Howling Wolf -Canis lupus-, captive, North Hesse, Hesse, Germany

Il rapporto uomo-lupi dura tutta una vita, non di meno tra i lupi stessi. Rinsaldano il loro vincolo di appartenenza al branco. In cima c’è l’animale Alpha, nel gradino più basso l’Omega.
D’accordo, è un feroce predatore. Ma è ora di raccontarne anche i lati positivi. Come hanno fatto due autori americani in un libro appassionante.

Non è facile stare dalla parte dei lupi. Più facile temerli e perfino odiarli. Uccidono la selvaggina, fanno stragi di greggi e attaccano i vitelli al pascolo; si celano nei boschi o nel buio della notte; con un olfatto finissimo, che si è evoluto in millenni di caccia, fiutano le prede e le seguono nascosti nell’ombra per sbucare all’improvviso, in branco, e colpire, coordinando alla perfezione le competenze e le forze individuali.
In campo aperto percepiscono suoni a più di 15 km di distanza; nella neve alta sono imbattibili: mentre cervi e altri ungulati fuggono goffamente affondando con i loro zoccoli, i lupi fendono la neve con il torace stretto e si muovono veloci sulle zampe dotate di cuscinetti dilatati a formare una più ampia base di appoggio.

La fame li accompagna sempre, anche nelle notti più fredde, quando soffia il vento gelido del nord e la neve cade incessante. Il chiarore dell’alba li coglie così, accovacciati a distanza, senza sfiorarsi, e non vicini per ripararsi dal freddo. Si alzano per primi i gregari che vanno a ossequiare i capibranco sprofondando il muso sotto il loro; quando tutti sono svegli si salutano a turno mugolando. E la caccia ricomincia.
Questi sono i lupi. La loro immagine di creature selvagge portatrici di morte e distruzione ha attraversato la storia della civiltà. Tanto che ancora oggi studiosi, appassionati e fotografi provano a ribaltarla, esibendo prove di ogni sorta sull’esistenza di un’altra immagine del lupo, altrettanto vera.

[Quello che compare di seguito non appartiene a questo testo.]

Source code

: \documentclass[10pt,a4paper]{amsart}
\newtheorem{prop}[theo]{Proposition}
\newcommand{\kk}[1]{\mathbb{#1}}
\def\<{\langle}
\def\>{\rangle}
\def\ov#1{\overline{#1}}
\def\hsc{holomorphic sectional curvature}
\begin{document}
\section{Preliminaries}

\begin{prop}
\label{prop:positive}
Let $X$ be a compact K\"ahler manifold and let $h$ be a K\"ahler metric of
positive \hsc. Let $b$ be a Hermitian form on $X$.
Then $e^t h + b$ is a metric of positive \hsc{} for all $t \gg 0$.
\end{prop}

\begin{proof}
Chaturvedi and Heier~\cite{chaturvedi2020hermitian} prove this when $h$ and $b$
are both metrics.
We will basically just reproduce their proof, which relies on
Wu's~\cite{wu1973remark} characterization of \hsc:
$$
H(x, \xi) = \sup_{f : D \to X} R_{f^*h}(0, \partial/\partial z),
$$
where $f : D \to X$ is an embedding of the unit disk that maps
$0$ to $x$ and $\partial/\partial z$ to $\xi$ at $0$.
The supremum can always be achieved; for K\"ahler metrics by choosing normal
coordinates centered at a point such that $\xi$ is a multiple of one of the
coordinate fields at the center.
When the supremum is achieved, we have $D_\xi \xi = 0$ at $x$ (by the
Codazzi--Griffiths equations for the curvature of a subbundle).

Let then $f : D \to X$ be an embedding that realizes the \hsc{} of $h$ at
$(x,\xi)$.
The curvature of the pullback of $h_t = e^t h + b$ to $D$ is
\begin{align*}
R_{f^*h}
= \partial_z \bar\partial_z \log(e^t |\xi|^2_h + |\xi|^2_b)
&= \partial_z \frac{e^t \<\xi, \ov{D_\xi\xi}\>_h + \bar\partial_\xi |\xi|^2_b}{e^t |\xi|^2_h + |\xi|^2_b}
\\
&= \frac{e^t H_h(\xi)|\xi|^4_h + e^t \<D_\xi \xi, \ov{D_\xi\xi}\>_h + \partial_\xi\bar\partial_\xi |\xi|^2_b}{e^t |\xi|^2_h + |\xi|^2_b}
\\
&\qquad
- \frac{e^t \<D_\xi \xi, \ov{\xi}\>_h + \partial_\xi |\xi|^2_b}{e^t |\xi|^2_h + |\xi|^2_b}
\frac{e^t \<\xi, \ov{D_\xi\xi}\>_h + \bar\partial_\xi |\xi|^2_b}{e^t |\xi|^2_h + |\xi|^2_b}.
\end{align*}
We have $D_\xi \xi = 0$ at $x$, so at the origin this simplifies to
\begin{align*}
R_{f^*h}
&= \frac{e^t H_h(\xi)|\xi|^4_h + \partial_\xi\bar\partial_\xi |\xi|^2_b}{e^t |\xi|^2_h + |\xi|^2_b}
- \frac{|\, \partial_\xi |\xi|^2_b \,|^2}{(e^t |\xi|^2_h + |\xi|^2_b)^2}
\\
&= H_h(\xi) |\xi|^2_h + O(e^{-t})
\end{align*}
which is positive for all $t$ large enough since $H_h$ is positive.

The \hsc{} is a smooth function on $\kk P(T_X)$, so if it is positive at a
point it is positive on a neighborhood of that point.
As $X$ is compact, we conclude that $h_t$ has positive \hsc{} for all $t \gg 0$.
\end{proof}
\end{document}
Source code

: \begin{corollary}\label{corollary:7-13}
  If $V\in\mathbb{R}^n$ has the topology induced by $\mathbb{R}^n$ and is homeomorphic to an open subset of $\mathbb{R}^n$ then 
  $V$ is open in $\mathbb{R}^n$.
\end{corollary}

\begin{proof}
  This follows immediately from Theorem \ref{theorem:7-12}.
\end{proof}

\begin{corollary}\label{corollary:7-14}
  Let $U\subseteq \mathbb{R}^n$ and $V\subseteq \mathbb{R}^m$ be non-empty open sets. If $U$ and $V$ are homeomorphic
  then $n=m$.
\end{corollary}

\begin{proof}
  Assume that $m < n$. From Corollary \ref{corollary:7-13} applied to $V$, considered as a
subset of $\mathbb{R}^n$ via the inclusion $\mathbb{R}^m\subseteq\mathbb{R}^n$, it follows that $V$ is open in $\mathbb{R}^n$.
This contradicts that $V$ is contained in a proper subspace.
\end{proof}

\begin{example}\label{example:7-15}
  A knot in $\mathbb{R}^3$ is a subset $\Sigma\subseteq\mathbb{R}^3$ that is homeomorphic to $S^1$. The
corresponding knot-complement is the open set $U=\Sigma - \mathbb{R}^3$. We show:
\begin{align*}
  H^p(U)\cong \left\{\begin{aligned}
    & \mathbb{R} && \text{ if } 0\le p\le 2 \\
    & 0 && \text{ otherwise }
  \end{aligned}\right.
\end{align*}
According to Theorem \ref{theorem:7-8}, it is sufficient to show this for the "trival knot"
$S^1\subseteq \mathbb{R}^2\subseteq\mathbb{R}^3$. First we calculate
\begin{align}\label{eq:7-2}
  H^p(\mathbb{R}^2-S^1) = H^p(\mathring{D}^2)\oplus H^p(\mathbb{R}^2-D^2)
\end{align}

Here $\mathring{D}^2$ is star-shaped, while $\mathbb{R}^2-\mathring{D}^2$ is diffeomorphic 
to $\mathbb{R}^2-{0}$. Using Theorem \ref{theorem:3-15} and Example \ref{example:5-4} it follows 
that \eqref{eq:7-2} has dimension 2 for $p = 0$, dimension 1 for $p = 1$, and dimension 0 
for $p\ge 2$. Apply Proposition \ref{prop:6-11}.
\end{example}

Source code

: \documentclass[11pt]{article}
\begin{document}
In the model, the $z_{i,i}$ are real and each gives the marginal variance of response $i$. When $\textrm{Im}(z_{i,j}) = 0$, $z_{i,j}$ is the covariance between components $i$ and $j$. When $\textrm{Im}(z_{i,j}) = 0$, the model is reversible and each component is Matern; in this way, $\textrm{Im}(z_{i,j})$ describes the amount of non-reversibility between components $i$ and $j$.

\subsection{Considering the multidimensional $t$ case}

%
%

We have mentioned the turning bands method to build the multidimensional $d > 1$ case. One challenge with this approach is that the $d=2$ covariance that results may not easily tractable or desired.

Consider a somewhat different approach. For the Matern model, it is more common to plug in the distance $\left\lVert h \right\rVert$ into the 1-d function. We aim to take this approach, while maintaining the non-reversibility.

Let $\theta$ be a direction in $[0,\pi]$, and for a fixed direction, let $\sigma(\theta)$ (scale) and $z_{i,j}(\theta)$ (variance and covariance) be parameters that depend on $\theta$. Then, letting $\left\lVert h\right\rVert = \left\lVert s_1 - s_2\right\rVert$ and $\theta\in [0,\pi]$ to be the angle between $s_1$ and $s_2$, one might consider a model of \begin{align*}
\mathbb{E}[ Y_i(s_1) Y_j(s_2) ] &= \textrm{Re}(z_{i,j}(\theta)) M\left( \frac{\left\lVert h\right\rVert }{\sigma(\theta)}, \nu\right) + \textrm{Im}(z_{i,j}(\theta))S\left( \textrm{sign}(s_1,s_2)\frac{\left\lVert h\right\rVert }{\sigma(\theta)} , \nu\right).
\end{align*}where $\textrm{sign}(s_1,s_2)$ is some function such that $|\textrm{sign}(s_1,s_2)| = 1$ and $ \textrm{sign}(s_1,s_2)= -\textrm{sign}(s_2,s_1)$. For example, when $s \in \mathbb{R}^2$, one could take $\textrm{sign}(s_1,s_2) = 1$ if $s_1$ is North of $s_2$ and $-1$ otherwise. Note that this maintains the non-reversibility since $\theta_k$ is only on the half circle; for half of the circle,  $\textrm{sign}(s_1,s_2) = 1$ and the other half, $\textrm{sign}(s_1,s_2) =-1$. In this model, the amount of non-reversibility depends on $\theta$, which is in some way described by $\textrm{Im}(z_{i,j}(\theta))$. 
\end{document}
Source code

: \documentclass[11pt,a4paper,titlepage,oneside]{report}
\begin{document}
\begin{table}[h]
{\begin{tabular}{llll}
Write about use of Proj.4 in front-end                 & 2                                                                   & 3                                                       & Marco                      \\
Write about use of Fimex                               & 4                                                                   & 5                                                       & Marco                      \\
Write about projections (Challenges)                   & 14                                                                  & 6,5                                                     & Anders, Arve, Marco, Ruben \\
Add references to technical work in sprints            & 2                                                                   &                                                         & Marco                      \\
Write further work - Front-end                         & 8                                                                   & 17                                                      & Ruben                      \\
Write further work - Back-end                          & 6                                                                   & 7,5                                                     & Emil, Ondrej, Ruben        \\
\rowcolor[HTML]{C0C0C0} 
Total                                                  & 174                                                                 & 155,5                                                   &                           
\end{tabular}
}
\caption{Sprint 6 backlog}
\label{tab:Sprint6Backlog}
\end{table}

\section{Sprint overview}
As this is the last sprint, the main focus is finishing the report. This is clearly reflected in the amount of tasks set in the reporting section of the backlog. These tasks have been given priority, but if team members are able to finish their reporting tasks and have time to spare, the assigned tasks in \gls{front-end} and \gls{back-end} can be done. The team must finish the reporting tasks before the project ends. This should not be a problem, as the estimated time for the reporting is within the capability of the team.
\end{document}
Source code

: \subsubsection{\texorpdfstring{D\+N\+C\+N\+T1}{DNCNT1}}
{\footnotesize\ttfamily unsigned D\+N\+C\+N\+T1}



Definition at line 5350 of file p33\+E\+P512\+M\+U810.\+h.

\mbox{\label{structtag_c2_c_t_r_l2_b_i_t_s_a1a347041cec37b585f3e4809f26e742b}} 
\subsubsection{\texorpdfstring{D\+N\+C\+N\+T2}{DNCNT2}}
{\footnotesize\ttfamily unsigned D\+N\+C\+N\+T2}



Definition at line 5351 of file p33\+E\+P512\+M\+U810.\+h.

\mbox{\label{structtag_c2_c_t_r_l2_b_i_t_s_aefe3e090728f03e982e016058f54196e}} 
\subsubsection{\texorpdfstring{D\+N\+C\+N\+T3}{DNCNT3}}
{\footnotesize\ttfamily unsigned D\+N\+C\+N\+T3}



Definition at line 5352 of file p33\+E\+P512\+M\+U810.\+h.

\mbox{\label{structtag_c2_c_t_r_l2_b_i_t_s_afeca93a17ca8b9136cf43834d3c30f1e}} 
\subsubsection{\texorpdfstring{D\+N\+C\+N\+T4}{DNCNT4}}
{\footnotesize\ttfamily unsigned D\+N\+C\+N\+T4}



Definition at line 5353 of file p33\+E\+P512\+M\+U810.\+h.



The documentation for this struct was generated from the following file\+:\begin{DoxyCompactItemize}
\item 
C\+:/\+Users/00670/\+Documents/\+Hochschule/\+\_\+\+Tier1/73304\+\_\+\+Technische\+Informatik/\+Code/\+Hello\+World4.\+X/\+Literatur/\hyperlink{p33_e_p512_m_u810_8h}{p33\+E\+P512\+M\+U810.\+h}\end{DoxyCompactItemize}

Come nel libro Vivere con i lupi (Corbaccio), una raccolta fotografica commentata sulla vita di questi predatori. Gli autori, due documentaristi americani, Jim e Jamie Dutcher, marito e moglie, nel 1990 hanno deciso di riprendere i lupi da vicino, fotografarli e osservarli. Hanno recintato ettari di prati e boschi nei Monti Sawtooth, nell’Idaho, e in sei anni hanno creato un’atmosfera di familiarità con un branco di lupi, alla fine a loro agio in presenza degli uomini.
Una situazione in qualche modo artificiale, visto che non si può dire che quei lupi vivessero allo stato selvatico, ma che ha permesso ai Dutcher di offrirne un’immagine nascosta: un animale giocherellone, devoto alla famiglia, capace di provare empatia, affetto e perfino compassione.

C’era stato un tempo in cui il lupo era perfino adorato, come nella cultura romana. Poi, nel Medioevo, quando Papa Innocenzo IV autorizzò la persecuzione dei riti pagani, iniziò a dominare l’immagine del lupo come creatura malvagia; tra il 1500 e il 1600 molte persone finirono al rogo con l’accusa di essere lupi mannari.
Oggi, proprio quando leggende e false credenze sono solo un ricordo, per i lupi corrono i tempi peggiori della loro storia: nella Lista rossa, l’elenco delle specie a rischio di estinzione, secondo la World conservation union, il lupo figura come «vulnerabile». In Italia, secondo l’ultimo dossier 2006 di Legambiente sui grandi predatori delle montagne, sono rimasti da 400 a 500 lupi, nella dorsale appenninica e nelle Alpi Marittime.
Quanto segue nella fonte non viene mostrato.